Restate the records underneath, keeping each one exactly the same.
(Beginning of PROVIDED MATERIAL)
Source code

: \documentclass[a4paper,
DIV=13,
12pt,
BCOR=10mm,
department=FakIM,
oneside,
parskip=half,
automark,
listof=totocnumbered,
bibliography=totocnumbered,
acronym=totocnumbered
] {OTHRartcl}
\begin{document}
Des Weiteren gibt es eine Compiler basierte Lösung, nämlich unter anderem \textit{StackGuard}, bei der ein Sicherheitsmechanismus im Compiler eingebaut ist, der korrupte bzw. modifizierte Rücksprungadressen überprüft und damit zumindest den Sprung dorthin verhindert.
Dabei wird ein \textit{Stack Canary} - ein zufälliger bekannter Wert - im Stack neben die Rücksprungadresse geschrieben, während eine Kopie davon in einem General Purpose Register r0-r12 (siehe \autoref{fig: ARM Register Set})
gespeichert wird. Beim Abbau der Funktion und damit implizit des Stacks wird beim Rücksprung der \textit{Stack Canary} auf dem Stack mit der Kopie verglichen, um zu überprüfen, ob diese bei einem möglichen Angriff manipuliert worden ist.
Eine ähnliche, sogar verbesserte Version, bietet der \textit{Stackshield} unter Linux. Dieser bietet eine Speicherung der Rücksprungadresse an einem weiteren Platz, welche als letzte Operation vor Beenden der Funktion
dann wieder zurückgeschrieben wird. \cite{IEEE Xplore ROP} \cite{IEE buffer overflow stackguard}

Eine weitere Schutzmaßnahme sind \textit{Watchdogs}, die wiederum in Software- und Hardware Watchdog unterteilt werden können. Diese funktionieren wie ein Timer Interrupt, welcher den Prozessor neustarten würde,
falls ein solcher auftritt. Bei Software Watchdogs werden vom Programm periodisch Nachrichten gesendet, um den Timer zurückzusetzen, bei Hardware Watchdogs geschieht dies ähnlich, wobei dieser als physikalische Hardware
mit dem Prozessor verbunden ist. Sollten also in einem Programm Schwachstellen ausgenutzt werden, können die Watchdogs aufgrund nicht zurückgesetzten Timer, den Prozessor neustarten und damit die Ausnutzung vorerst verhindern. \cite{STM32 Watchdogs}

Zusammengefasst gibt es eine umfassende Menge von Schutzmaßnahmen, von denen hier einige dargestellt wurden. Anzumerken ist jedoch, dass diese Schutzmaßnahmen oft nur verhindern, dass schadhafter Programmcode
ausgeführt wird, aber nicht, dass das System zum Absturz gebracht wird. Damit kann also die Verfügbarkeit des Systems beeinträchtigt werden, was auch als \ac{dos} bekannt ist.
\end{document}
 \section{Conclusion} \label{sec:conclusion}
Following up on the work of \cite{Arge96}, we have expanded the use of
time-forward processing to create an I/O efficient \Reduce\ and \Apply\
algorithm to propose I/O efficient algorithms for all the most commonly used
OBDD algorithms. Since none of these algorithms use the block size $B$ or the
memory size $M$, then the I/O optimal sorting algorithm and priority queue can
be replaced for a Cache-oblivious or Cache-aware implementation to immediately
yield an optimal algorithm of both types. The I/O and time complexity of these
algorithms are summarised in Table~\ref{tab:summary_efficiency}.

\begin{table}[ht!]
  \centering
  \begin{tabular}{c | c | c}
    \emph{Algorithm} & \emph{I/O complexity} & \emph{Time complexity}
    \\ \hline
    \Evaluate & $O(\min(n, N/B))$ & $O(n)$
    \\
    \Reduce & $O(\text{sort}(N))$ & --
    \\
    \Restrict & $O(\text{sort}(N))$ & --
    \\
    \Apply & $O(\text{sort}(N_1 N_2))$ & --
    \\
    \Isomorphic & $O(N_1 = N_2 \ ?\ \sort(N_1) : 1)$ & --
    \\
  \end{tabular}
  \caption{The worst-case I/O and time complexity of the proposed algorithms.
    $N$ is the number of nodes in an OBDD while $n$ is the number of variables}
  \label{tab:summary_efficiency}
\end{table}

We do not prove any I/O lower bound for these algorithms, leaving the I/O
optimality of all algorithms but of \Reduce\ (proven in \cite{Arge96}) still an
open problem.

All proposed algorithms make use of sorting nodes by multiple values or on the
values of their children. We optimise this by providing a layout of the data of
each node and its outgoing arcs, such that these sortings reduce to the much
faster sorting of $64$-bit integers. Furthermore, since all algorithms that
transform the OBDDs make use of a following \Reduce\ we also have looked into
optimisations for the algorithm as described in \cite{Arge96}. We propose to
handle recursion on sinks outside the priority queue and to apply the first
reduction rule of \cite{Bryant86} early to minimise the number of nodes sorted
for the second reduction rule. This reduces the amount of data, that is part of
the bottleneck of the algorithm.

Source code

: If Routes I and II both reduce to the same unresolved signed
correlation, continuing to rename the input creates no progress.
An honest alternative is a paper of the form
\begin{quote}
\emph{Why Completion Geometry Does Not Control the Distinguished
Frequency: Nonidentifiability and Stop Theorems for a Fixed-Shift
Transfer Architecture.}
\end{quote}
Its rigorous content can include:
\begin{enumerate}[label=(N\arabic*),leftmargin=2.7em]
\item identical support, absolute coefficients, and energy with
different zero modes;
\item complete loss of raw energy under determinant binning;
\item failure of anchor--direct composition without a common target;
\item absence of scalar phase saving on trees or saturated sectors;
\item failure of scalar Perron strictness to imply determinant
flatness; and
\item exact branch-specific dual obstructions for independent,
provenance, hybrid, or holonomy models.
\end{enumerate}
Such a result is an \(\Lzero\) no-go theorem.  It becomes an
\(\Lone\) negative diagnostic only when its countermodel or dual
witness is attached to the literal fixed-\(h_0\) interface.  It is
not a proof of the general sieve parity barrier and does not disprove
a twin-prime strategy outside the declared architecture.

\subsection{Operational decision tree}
(End of PROVIDED MATERIAL)
TASK RESULT:
Source code

: \documentclass[a4paper,
DIV=13,
12pt,
BCOR=10mm,
department=FakIM,
oneside,
parskip=half,
automark,
listof=totocnumbered,
bibliography=totocnumbered,
acronym=totocnumbered
] {OTHRartcl}
\begin{document}
Des Weiteren gibt es eine Compiler basierte Lösung, nämlich unter anderem \textit{StackGuard}, bei der ein Sicherheitsmechanismus im Compiler eingebaut ist, der korrupte bzw. modifizierte Rücksprungadressen überprüft und damit zumindest den Sprung dorthin verhindert.
Dabei wird ein \textit{Stack Canary} - ein zufälliger bekannter Wert - im Stack neben die Rücksprungadresse geschrieben, während eine Kopie davon in einem General Purpose Register r0-r12 (siehe \autoref{fig: ARM Register Set})
gespeichert wird. Beim Abbau der Funktion und damit implizit des Stacks wird beim Rücksprung der \textit{Stack Canary} auf dem Stack mit der Kopie verglichen, um zu überprüfen, ob diese bei einem möglichen Angriff manipuliert worden ist.
Eine ähnliche, sogar verbesserte Version, bietet der \textit{Stackshield} unter Linux. Dieser bietet eine Speicherung der Rücksprungadresse an einem weiteren Platz, welche als letzte Operation vor Beenden der Funktion
dann wieder zurückgeschrieben wird. \cite{IEEE Xplore ROP} \cite{IEE buffer overflow stackguard}

Eine weitere Schutzmaßnahme sind \textit{Watchdogs}, die wiederum in Software- und Hardware Watchdog unterteilt werden können. Diese funktionieren wie ein Timer Interrupt, welcher den Prozessor neustarten würde,
falls ein solcher auftritt. Bei Software Watchdogs werden vom Programm periodisch Nachrichten gesendet, um den Timer zurückzusetzen, bei Hardware Watchdogs geschieht dies ähnlich, wobei dieser als physikalische Hardware
mit dem Prozessor verbunden ist. Sollten also in einem Programm Schwachstellen ausgenutzt werden, können die Watchdogs aufgrund nicht zurückgesetzten Timer, den Prozessor neustarten und damit die Ausnutzung vorerst verhindern. \cite{STM32 Watchdogs}

Zusammengefasst gibt es eine umfassende Menge von Schutzmaßnahmen, von denen hier einige dargestellt wurden. Anzumerken ist jedoch, dass diese Schutzmaßnahmen oft nur verhindern, dass schadhafter Programmcode
ausgeführt wird, aber nicht, dass das System zum Absturz gebracht wird. Damit kann also die Verfügbarkeit des Systems beeinträchtigt werden, was auch als \ac{dos} bekannt ist.
\end{document}
 \section{Conclusion} \label{sec:conclusion}
Following up on the work of \cite{Arge96}, we have expanded the use of
time-forward processing to create an I/O efficient \Reduce\ and \Apply\
algorithm to propose I/O efficient algorithms for all the most commonly used
OBDD algorithms. Since none of these algorithms use the block size $B$ or the
memory size $M$, then the I/O optimal sorting algorithm and priority queue can
be replaced for a Cache-oblivious or Cache-aware implementation to immediately
yield an optimal algorithm of both types. The I/O and time complexity of these
algorithms are summarised in Table~\ref{tab:summary_efficiency}.

\begin{table}[ht!]
  \centering
  \begin{tabular}{c | c | c}
    \emph{Algorithm} & \emph{I/O complexity} & \emph{Time complexity}
    \\ \hline
    \Evaluate & $O(\min(n, N/B))$ & $O(n)$
    \\
    \Reduce & $O(\text{sort}(N))$ & --
    \\
    \Restrict & $O(\text{sort}(N))$ & --
    \\
    \Apply & $O(\text{sort}(N_1 N_2))$ & --
    \\
    \Isomorphic & $O(N_1 = N_2 \ ?\ \sort(N_1) : 1)$ & --
    \\
  \end{tabular}
  \caption{The worst-case I/O and time complexity of the proposed algorithms.
    $N$ is the number of nodes in an OBDD while $n$ is the number of variables}
  \label{tab:summary_efficiency}
\end{table}

We do not prove any I/O lower bound for these algorithms, leaving the I/O
optimality of all algorithms but of \Reduce\ (proven in \cite{Arge96}) still an
open problem.

All proposed algorithms make use of sorting nodes by multiple values or on the
values of their children. We optimise this by providing a layout of the data of
each node and its outgoing arcs, such that these sortings reduce to the much
faster sorting of $64$-bit integers. Furthermore, since all algorithms that
transform the OBDDs make use of a following \Reduce\ we also have looked into
optimisations for the algorithm as described in \cite{Arge96}. We propose to
handle recursion on sinks outside the priority queue and to apply the first
reduction rule of \cite{Bryant86} early to minimise the number of nodes sorted
for the second reduction rule. This reduces the amount of data, that is part of
the bottleneck of the algorithm.

Source code

: If Routes I and II both reduce to the same unresolved signed
correlation, continuing to rename the input creates no progress.
An honest alternative is a paper of the form
\begin{quote}
\emph{Why Completion Geometry Does Not Control the Distinguished
Frequency: Nonidentifiability and Stop Theorems for a Fixed-Shift
Transfer Architecture.}
\end{quote}
Its rigorous content can include:
\begin{enumerate}[label=(N\arabic*),leftmargin=2.7em]
\item identical support, absolute coefficients, and energy with
different zero modes;
\item complete loss of raw energy under determinant binning;
\item failure of anchor--direct composition without a common target;
\item absence of scalar phase saving on trees or saturated sectors;
\item failure of scalar Perron strictness to imply determinant
flatness; and
\item exact branch-specific dual obstructions for independent,
provenance, hybrid, or holonomy models.
\end{enumerate}
Such a result is an \(\Lzero\) no-go theorem.  It becomes an
\(\Lone\) negative diagnostic only when its countermodel or dual
witness is attached to the literal fixed-\(h_0\) interface.  It is
not a proof of the general sieve parity barrier and does not disprove
a twin-prime strategy outside the declared architecture.

\subsection{Operational decision tree}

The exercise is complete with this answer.